I am bad. I can’t help it. Of course I am bad.

I am a Sin Eater. 


Once thirty minutes have passed, Galina takes the bread off his chest and presents it to me. She places a jug of water by my side. Now that the loaf’s full, it’ll take some chewing to swallow. Lesser Eaters than I have choked upon this part, and what a humiliation that must be—to gag a spray of crumbs over the corpse! 

The gift of consuming the sins is something we’re born with, of course, but it takes a lifetime of practice to perfect. I take great pride in devouring them the right way.  

I look at the bread, at the others not meeting my eyes, and I place the first morsel in my mouth. I chew thoughtfully. I pretend I’m alone with Bat; I let the room dissolve. The dearly beloved are silent. And then I catch a delicious snarl of flavor deep in the dough. My stomach roars. The hunger comes upon me like always, a rabid fever of wolf claws clattering against concrete. A charge into battle. And then it’s just me and him, alone at last.  

I eat faster. Mush up wodges between my fingers, let them slide in fists down my throat. It’s almost painful, this sharp and sudden ache. But I’m far past the point of stopping. 

I chew a stolen wristwatch with shiny gold hands, bursting between my teeth in salted crystals of parmesan. Ribbons of blue-green paint keyed from a car door, the throb of sour plum about their curls. And a dozen lazy Sunday afternoons, lost to a fishing rod that wasn’t even slung with a hook. Their airy lavender batter permeates my whole mouth.

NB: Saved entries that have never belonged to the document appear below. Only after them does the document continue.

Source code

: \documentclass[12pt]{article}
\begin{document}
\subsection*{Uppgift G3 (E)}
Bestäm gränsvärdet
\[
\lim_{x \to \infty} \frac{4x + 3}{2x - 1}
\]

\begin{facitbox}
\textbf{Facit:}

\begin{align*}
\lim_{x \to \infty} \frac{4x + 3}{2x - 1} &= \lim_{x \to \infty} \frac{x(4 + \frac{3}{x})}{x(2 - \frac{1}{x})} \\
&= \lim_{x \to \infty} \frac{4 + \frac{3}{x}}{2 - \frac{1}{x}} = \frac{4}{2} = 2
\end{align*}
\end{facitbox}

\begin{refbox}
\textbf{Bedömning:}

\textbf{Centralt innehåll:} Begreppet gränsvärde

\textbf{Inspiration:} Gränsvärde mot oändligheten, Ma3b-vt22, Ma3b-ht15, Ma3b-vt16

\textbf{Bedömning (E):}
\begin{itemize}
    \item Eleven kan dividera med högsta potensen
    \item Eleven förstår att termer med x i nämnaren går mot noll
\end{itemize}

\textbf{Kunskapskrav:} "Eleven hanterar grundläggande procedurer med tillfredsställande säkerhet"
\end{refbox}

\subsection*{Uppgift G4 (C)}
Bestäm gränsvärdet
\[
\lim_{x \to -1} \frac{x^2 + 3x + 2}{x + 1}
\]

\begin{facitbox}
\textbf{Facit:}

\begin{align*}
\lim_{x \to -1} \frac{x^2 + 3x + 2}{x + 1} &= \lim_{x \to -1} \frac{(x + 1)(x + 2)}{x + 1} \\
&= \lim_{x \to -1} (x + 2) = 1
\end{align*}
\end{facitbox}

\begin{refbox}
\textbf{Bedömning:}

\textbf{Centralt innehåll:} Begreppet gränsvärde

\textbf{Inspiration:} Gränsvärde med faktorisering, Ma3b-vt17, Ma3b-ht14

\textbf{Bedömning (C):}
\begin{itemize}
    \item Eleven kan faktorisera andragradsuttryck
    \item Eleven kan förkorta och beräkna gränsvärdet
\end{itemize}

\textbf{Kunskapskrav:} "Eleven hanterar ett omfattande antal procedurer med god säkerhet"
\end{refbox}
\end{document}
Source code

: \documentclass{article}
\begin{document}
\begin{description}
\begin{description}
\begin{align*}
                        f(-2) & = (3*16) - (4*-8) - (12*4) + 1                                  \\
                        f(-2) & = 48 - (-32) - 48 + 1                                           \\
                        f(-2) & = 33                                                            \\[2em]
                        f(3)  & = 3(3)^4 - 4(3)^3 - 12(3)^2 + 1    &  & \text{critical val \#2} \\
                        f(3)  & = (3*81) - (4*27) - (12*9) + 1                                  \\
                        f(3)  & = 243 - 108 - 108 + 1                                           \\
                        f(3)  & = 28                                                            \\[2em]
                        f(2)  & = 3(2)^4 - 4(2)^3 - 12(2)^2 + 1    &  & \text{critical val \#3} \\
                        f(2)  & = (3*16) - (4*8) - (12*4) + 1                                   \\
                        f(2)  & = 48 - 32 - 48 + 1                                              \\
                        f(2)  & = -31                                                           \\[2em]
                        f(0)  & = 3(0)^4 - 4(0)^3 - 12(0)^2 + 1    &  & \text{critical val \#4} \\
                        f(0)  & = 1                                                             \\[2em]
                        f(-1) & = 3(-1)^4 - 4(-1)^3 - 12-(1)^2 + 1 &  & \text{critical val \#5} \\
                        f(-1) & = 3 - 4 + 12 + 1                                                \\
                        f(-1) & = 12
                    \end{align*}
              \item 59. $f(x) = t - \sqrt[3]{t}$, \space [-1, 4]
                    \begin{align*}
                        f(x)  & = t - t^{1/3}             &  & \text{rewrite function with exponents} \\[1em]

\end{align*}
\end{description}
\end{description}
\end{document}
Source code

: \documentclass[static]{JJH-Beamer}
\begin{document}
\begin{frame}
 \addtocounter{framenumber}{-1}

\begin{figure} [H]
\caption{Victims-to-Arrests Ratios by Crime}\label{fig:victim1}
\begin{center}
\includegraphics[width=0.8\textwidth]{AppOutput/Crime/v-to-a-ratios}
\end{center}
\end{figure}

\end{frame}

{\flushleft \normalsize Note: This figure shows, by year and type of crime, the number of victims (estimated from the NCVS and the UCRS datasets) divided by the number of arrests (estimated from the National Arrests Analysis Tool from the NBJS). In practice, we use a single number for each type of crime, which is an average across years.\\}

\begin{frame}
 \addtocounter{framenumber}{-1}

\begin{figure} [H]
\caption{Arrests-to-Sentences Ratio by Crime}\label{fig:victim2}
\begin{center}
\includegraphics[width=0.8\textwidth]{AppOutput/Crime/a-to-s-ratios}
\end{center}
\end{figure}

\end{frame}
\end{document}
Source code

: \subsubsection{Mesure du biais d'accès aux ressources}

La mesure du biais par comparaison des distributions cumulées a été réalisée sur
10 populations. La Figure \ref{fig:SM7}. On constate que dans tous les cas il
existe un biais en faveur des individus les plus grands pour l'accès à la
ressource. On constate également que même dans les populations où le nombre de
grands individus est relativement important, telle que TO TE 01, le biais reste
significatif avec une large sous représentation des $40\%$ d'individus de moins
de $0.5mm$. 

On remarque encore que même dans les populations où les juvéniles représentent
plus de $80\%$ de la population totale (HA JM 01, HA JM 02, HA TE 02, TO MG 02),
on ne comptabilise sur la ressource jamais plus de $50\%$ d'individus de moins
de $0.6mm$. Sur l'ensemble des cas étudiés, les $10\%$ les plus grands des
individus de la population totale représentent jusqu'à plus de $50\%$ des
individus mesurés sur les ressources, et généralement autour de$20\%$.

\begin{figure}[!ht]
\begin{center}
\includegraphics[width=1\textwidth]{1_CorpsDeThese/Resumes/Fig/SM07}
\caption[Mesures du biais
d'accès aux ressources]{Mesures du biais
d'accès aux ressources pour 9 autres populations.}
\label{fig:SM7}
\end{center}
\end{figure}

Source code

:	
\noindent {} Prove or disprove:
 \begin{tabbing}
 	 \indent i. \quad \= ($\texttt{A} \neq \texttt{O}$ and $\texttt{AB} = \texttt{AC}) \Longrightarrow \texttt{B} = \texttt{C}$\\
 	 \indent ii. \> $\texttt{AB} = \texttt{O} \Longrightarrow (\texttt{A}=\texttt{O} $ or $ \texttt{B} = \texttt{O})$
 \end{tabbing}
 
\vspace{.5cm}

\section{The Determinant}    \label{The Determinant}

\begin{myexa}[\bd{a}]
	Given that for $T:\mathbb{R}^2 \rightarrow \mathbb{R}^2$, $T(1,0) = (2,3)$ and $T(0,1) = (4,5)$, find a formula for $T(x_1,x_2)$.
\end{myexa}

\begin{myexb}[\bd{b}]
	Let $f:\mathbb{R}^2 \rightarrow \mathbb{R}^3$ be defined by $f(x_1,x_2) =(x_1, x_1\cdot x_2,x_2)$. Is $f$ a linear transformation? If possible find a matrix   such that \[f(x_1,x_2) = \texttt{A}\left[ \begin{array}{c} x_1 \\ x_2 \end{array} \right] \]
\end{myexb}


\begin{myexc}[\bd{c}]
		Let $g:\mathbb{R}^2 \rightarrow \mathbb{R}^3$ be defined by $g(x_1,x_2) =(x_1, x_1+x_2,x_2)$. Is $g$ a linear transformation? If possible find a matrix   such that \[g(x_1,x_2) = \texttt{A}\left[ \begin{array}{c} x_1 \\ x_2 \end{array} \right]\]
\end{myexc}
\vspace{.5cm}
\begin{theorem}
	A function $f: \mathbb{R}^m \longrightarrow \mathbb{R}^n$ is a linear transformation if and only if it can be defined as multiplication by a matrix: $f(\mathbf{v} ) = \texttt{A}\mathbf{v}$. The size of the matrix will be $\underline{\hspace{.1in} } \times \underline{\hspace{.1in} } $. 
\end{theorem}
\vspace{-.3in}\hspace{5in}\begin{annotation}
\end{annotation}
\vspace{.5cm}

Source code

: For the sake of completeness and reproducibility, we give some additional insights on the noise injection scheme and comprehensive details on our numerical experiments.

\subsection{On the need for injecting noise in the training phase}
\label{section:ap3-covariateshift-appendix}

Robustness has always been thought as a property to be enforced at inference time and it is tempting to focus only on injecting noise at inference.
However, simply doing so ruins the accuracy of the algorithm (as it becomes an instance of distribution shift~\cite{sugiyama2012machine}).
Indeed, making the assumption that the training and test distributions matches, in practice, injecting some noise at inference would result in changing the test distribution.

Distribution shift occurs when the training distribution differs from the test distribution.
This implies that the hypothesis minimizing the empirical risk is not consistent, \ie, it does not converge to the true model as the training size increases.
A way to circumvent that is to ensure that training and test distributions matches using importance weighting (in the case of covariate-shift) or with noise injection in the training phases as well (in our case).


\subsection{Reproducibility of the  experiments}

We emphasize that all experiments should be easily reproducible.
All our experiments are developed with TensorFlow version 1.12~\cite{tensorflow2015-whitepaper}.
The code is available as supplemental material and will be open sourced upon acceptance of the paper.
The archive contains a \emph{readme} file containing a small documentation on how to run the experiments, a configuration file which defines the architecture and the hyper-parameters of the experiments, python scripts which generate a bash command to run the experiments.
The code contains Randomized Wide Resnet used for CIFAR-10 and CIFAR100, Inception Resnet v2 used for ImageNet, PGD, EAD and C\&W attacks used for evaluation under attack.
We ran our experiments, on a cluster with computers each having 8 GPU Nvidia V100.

After each mouthful, I swallow hard. My stomach takes on the density of concrete, but I persist. It’s impossible to stop once the ritual’s begun. 

The hunger comes upon me like always, a rabid fever of wolf claws clattering against concrete. A charge into battle.

What really delights my tongue is the women. So many women! Lilac scarves and perfume samples, coral lipstick, hotel registers with the wrong surname scrawled in a hurried pen. And, too, that young man who runs the radio repair store, his passion gathered in a snarl behind his pectoral muscles. All of this is a warm purr of cream and wine and garlic butter. I gulp it down. It slithers wetly. Fishnet stockings get caught in my gums. 

I take a cleansing swig from the jug of water propped by my side. 

“Delicious.” 

Then I notice one last bite. A small mouthful that’s rolled beneath his chin. I lift it from him and present it to my tongue. There’s a brief flash of something bitter, something I can’t quite grasp. As I chew to mush and gump, my saliva ducts explode. It’s the most umami I’ve ever tasted, a gush of fermentation curdling.  

They come to me, images spitting past in high definition. Galina forty years younger in a red polka dot sundress, eyes shining. The butcher wrapping a quivering slab of liver in paper, presenting it with a wink and blown kiss. Bat, observing and stewing from the doorway; Bat, pickling his fury over an endless succession of large gins; Bat, stumbling home to provoke a fight, his words finding the spots where things get twisted, his thick grasp finding its fit around her neck.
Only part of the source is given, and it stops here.